If you install the VRM Server as part of vSphere Replication (this problem is from version 5.0.2) you may see this error in the hms log file.  The HMS logs are located on the VRM itself under /opt/vmware/hms/logs.  You can see how to get these logs from KB2013091.

The error is as follows:

2013-04-12 11:01:14.526 WARN hms.configuration [mai]
(..hms.cfg.VcExtensionChecker) | Extension login failed:java.lang.RuntimeException:

java.util.concurrent.ExecutionException: com.vmware.vim.binding.vim.fault.InvalidLogin:
Inheritied from com.vmware.vim.binding.vim.
fault.VimFault:
Inheritied from com.vwmare.vim.fault.
InvalidLogin:  Cannot complete
login due to an incorrect user name password.

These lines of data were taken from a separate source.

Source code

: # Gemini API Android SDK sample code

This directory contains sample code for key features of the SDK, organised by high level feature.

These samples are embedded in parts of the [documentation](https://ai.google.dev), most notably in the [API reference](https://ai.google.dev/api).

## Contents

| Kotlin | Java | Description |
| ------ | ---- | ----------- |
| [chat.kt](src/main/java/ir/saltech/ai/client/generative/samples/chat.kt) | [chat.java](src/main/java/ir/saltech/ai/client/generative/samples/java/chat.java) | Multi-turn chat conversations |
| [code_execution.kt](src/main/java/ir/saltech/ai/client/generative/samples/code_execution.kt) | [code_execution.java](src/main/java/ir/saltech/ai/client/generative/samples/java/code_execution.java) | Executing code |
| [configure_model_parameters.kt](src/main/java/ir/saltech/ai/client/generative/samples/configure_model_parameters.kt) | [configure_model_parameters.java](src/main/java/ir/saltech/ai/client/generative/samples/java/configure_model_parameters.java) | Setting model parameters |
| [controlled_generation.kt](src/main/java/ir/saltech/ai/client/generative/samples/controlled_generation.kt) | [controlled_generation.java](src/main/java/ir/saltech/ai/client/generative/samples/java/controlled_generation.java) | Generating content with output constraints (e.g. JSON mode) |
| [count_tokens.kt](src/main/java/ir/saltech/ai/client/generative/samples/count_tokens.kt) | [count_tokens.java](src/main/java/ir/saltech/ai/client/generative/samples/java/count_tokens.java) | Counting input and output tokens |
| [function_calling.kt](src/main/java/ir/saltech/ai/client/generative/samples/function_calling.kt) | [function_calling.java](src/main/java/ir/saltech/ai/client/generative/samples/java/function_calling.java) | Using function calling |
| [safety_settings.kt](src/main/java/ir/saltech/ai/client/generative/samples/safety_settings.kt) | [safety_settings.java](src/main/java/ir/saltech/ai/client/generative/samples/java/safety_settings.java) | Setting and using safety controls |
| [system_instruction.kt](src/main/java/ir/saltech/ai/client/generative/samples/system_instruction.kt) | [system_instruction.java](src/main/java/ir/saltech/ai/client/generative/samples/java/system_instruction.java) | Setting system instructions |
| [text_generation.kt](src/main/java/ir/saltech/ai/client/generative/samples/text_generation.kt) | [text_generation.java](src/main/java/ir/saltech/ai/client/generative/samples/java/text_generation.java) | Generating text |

Now, the problem is that your VRM Server needs to not only communicate to the vCenter on HTTP (TCP 80) it also needs to do the initial connection when the services start on HTTPS (TCP 443).  This was the case in the environment I was working in due to firewalls between the two.  If the VRM Server can only talk to vCenter on 80, it will fail to fully communicate to vCenter.  Once you open up HTTPS between vCenter and the VRM Server, login to the admin page https://<ip of your vrm server>:5480 to restart the services.  It should then connect.  If this is the case for your environment, you will need to follow KB2019120 in order for vCenter to show the health status correctly on the health page for the VRM.  You will also note that KB1009562 which is the Port Number reference for SRM and its' components do not state that this port is required.  I could not get communication functional between the same site vCenter Server and VRM Server until both TCP 80 & 443 were allowed through the firewall to the vCenter server.  I would also allow the VRM server to talk to the remote site vCenter server on HTTP and HTTPS (the kb article only states TCP 80).